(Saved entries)
########
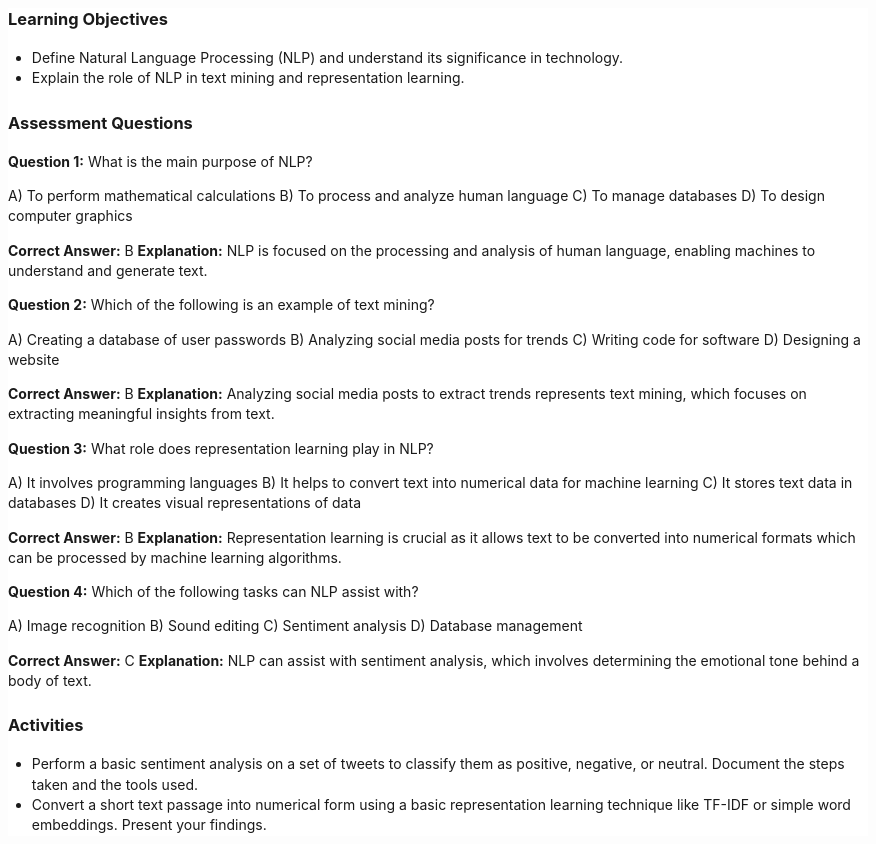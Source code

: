 ### Learning Objectives
- Define Natural Language Processing (NLP) and understand its significance in technology.
- Explain the role of NLP in text mining and representation learning.

### Assessment Questions

**Question 1:** What is the main purpose of NLP?

  A) To perform mathematical calculations
  B) To process and analyze human language
  C) To manage databases
  D) To design computer graphics

**Correct Answer:** B
**Explanation:** NLP is focused on the processing and analysis of human language, enabling machines to understand and generate text.

**Question 2:** Which of the following is an example of text mining?

  A) Creating a database of user passwords
  B) Analyzing social media posts for trends
  C) Writing code for software
  D) Designing a website

**Correct Answer:** B
**Explanation:** Analyzing social media posts to extract trends represents text mining, which focuses on extracting meaningful insights from text.

**Question 3:** What role does representation learning play in NLP?

  A) It involves programming languages
  B) It helps to convert text into numerical data for machine learning
  C) It stores text data in databases
  D) It creates visual representations of data

**Correct Answer:** B
**Explanation:** Representation learning is crucial as it allows text to be converted into numerical formats which can be processed by machine learning algorithms.

**Question 4:** Which of the following tasks can NLP assist with?

  A) Image recognition
  B) Sound editing
  C) Sentiment analysis
  D) Database management

**Correct Answer:** C
**Explanation:** NLP can assist with sentiment analysis, which involves determining the emotional tone behind a body of text.

### Activities
- Perform a basic sentiment analysis on a set of tweets to classify them as positive, negative, or neutral. Document the steps taken and the tools used.
- Convert a short text passage into numerical form using a basic representation learning technique like TF-IDF or simple word embeddings. Present your findings.
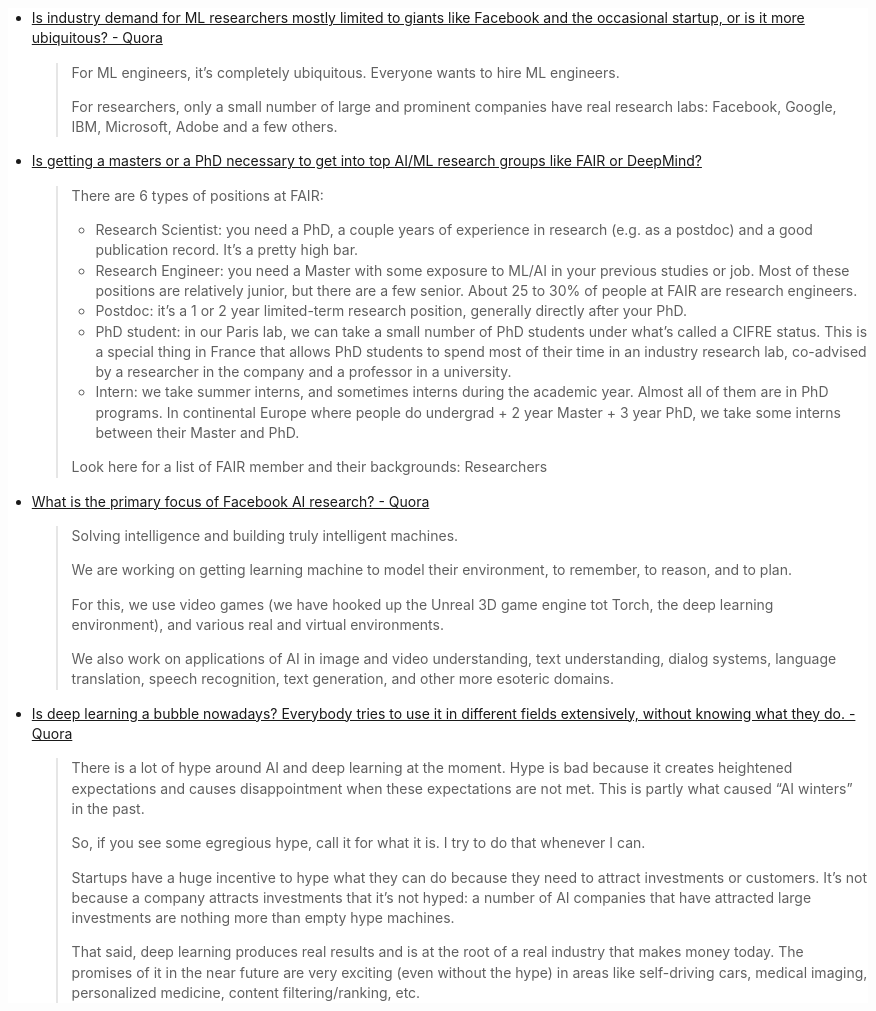 
- [Is industry demand for ML researchers mostly limited to giants like Facebook and the occasional startup, or is it more ubiquitous? - Quora](https://www.quora.com/Is-industry-demand-for-ML-researchers-mostly-limited-to-giants-like-Facebook-and-the-occasional-startup-or-is-it-more-ubiquitous)

    > For ML engineers, it’s completely ubiquitous. Everyone wants to hire ML engineers.
    > 
    > For researchers, only a small number of large and prominent companies have real research labs: Facebook, Google, IBM, Microsoft, Adobe and a few others.


- [Is getting a masters or a PhD necessary to get into top AI/ML research groups like FAIR or DeepMind?](https://www.quora.com/Is-getting-a-masters-or-a-PhD-necessary-to-get-into-top-AI-ML-research-groups-like-FAIR-or-DeepMind)

    > There are 6 types of positions at FAIR:
    > 
    > * Research Scientist: you need a PhD, a couple years of experience in research (e.g. as a postdoc) and a good publication record. It’s a pretty high bar.
    > * Research Engineer: you need a Master with some exposure to ML/AI in your previous studies or job. Most of these positions are relatively junior, but there are a few senior. About 25 to 30% of people at FAIR are research engineers.
    > * Postdoc: it’s a 1 or 2 year limited-term research position, generally directly after your PhD.
    > * PhD student: in our Paris lab, we can take a small number of PhD students under what’s called a CIFRE status. This is a special thing in France that allows PhD students to spend most of their time in an industry research lab, co-advised by a researcher in the company and a professor in a university.
    > * Intern: we take summer interns, and sometimes interns during the academic year. Almost all of them are in PhD programs. In continental Europe where people do undergrad + 2 year Master + 3 year PhD, we take some interns between their Master and PhD.
    > 
    > Look here for a list of FAIR member and their backgrounds: Researchers
    > 


- [What is the primary focus of Facebook AI research? - Quora](https://www.quora.com/What-is-the-primary-focus-of-Facebook-AI-research)

    > Solving intelligence and building truly intelligent machines.
    > 
    > We are working on getting learning machine to model their environment, to remember, to reason, and to plan.
    > 
    > For this, we use video games (we have hooked up the Unreal 3D game engine tot Torch, the deep learning environment), and various real and virtual environments.
    > 
    > We also work on applications of AI in image and video understanding, text understanding, dialog systems, language translation, speech recognition, text generation, and other more esoteric domains.



- [Is deep learning a bubble nowadays? Everybody tries to use it in different fields extensively, without knowing what they do. - Quora](https://www.quora.com/Is-deep-learning-a-bubble-nowadays-Everybody-tries-to-use-it-in-different-fields-extensively-without-knowing-what-they-do)

    > There is a lot of hype around AI and deep learning at the moment. Hype is bad because it creates heightened expectations and causes disappointment when these expectations are not met. This is partly what caused “AI winters” in the past.    
    > 
    > So, if you see some egregious hype, call it for what it is. I try to do that whenever I can. 
    > 
    > Startups have a huge incentive to hype what they can do because they need to attract investments or customers. It’s not because a company attracts investments that it’s not hyped: a number of AI companies that have attracted large investments are nothing more than empty hype machines.    
    > 
    > That said, deep learning produces real results and is at the root of a real industry that makes money today. The promises of it in the near future are very exciting (even without the hype) in areas like self-driving cars, medical imaging, personalized medicine, content filtering/ranking, etc.
    >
########
→ **Work instruction**: If a picture appears among the records, leave it out, and otherwise reproduce exactly every line from the first line through the one with "A) Creating a database of user passwords", both included.

→ **Exercise output**:
Source code

: ### Learning Objectives
- Define Natural Language Processing (NLP) and understand its significance in technology.
- Explain the role of NLP in text mining and representation learning.

### Assessment Questions

**Question 1:** What is the main purpose of NLP?

  A) To perform mathematical calculations
  B) To process and analyze human language
  C) To manage databases
  D) To design computer graphics

**Correct Answer:** B
**Explanation:** NLP is focused on the processing and analysis of human language, enabling machines to understand and generate text.

**Question 2:** Which of the following is an example of text mining?

  A) Creating a database of user passwords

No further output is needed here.